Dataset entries
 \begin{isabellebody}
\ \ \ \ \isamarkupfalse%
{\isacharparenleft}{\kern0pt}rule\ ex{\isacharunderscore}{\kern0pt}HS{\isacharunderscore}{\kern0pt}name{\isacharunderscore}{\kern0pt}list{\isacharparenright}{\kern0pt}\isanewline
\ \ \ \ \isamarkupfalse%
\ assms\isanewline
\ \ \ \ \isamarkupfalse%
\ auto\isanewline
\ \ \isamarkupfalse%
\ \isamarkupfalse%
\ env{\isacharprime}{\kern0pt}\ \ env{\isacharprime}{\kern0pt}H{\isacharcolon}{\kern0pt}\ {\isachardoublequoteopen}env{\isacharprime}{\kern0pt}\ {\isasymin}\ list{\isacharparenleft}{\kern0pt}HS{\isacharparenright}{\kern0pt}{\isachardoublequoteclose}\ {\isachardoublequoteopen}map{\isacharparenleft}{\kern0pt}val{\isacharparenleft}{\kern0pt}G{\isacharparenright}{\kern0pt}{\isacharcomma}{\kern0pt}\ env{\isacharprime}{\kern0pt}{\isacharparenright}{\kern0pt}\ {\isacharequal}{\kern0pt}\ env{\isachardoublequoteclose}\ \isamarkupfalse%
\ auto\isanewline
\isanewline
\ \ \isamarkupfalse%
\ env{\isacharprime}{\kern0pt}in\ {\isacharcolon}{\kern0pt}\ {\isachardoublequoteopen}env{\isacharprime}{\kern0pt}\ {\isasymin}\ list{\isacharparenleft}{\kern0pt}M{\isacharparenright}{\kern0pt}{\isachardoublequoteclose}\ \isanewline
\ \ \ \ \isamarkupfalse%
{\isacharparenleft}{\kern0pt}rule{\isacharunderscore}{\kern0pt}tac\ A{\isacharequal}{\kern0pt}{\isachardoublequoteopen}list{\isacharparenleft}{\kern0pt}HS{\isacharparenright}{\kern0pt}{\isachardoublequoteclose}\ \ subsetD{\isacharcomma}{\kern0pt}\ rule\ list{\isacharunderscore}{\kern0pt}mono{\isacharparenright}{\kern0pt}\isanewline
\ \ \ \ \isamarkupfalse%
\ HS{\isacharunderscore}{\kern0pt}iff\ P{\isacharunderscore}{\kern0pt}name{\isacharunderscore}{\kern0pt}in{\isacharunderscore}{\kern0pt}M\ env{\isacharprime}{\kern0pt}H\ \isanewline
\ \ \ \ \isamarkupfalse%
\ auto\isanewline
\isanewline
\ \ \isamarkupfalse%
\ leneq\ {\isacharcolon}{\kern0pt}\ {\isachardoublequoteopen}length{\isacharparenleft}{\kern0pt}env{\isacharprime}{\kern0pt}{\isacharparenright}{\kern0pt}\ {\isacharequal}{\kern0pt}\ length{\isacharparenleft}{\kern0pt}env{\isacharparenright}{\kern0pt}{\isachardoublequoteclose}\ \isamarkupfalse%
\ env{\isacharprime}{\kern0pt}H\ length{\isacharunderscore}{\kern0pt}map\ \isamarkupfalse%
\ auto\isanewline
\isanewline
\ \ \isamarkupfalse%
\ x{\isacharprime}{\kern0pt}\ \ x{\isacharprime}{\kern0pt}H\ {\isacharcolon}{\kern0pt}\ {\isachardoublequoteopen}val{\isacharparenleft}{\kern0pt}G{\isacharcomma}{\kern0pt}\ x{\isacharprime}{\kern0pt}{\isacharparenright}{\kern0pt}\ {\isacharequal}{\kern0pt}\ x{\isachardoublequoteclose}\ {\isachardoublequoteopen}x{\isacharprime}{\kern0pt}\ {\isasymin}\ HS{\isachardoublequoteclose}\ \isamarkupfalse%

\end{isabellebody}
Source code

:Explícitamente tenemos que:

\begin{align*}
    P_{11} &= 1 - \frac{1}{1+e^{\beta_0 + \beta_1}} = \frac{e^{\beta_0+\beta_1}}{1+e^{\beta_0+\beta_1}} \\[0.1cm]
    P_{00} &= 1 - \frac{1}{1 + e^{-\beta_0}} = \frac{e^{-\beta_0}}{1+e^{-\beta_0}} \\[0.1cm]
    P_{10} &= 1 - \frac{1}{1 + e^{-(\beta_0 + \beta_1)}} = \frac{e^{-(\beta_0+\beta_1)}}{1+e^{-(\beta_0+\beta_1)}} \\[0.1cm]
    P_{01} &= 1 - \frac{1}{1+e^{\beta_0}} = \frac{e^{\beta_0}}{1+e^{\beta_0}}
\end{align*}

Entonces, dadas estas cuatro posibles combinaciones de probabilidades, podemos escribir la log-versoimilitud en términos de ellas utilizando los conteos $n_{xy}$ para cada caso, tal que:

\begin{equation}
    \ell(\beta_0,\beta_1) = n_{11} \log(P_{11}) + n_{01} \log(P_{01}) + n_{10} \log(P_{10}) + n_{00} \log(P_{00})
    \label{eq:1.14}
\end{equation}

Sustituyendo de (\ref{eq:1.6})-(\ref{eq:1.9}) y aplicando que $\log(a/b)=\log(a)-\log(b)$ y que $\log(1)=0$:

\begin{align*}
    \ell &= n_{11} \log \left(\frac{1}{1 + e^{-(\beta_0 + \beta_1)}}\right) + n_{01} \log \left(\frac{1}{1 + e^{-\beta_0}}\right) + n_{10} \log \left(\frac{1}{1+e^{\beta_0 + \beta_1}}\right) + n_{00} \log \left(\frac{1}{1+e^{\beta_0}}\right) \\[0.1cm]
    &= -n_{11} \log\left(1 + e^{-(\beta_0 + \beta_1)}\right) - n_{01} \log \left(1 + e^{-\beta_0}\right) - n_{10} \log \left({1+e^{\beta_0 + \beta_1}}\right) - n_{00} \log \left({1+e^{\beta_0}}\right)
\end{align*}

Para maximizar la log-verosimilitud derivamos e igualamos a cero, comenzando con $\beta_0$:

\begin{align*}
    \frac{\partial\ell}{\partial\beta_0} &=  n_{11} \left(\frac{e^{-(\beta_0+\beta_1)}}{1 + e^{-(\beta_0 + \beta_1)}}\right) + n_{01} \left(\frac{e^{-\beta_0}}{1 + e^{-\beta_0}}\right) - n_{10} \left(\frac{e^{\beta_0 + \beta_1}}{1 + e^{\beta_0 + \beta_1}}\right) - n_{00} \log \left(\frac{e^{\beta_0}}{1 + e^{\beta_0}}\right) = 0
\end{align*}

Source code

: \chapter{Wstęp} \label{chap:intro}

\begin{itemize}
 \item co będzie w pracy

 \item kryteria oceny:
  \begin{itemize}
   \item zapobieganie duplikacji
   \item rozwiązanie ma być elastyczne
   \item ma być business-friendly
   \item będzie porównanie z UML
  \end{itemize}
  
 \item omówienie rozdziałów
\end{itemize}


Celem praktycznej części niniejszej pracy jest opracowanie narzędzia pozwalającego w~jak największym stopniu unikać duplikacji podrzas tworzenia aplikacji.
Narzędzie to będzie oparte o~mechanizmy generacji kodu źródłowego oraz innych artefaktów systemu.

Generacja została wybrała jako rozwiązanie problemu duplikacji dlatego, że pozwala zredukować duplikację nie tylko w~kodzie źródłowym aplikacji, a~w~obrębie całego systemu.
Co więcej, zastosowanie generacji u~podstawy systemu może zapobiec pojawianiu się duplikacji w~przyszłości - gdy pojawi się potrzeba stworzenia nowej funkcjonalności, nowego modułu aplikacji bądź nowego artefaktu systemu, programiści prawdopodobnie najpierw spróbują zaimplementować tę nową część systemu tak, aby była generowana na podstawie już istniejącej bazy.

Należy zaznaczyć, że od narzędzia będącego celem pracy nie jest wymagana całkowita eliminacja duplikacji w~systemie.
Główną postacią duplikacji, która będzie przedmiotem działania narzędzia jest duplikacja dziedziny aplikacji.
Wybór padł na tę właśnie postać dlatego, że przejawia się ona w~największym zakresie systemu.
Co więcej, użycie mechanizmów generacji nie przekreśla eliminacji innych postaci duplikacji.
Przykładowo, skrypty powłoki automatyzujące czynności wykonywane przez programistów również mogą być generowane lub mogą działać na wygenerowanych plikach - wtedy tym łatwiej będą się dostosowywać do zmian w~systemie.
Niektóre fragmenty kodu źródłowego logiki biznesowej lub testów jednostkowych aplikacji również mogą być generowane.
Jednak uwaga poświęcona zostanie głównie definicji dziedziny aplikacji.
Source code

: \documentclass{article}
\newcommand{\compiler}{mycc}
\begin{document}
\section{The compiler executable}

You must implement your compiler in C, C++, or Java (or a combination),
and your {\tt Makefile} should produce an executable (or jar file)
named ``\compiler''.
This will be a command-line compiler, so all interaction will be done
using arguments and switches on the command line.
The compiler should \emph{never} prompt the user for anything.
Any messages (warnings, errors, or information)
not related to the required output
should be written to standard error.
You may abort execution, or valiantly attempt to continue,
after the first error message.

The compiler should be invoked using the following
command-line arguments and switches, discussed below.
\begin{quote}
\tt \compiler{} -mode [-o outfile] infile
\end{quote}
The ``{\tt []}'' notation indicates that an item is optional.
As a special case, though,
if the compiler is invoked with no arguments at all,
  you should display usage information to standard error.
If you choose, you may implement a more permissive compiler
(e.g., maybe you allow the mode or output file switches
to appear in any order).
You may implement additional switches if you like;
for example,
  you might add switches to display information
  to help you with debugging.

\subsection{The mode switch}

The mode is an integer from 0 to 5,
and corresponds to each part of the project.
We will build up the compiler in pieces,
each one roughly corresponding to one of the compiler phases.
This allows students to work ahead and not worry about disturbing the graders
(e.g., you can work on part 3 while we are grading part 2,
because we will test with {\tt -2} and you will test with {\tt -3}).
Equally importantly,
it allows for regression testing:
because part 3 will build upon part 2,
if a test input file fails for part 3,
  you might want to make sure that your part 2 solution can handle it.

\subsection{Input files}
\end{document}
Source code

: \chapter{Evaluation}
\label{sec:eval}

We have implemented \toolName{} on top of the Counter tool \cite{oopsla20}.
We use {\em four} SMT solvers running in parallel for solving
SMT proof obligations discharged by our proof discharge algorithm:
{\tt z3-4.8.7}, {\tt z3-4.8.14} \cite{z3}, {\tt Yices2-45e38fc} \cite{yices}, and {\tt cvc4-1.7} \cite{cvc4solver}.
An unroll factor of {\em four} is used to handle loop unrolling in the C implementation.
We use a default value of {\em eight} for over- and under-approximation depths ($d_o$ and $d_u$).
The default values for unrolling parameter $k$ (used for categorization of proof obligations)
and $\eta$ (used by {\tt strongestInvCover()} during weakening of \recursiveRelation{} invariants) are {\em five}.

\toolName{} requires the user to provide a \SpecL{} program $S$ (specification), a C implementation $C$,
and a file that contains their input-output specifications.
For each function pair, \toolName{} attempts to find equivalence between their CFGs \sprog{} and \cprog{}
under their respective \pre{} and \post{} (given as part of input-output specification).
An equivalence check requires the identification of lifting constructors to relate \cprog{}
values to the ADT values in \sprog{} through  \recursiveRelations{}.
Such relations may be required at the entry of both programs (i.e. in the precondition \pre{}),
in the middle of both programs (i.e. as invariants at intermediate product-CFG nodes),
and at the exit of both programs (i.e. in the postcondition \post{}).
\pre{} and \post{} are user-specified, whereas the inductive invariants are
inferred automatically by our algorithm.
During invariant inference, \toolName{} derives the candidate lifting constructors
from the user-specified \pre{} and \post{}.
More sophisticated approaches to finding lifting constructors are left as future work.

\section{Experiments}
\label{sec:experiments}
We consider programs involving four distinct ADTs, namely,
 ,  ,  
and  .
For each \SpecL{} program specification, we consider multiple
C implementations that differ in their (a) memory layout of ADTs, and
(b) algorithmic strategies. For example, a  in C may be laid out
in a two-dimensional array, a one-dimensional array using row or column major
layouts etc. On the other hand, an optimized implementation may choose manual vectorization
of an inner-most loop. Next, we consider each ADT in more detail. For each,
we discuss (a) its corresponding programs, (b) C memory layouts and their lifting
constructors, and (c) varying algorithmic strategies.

§ Aim of the task
In the records above, each line with the string "layouts" should be copied.

§ Solution to the problem
layouts etc. On the other hand, an optimized implementation may choose manual vectorization
we discuss (a) its corresponding programs, (b) C memory layouts and their lifting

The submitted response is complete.